__Exercise description__: Say how many lines in the following entries include "async", and add nothing else.

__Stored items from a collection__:
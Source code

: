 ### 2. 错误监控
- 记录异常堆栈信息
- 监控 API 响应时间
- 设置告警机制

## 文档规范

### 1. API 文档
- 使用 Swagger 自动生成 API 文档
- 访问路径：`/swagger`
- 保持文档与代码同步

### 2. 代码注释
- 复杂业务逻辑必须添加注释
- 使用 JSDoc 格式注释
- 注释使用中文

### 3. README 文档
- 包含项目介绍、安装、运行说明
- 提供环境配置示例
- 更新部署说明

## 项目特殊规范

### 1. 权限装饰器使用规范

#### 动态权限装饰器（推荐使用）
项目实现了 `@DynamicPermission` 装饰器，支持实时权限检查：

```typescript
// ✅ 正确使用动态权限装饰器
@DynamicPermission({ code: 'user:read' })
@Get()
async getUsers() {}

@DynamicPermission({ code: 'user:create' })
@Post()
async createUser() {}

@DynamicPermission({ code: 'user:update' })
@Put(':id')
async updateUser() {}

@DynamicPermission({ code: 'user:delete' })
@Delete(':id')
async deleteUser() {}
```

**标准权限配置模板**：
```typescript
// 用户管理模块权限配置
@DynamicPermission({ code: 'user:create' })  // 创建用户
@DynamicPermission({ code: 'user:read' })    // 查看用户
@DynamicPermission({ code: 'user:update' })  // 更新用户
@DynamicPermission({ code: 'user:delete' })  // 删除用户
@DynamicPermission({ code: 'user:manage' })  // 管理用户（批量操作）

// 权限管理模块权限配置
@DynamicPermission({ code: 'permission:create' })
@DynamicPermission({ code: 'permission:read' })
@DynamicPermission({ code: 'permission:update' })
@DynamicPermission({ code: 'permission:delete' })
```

__Answer to the exercise__: 4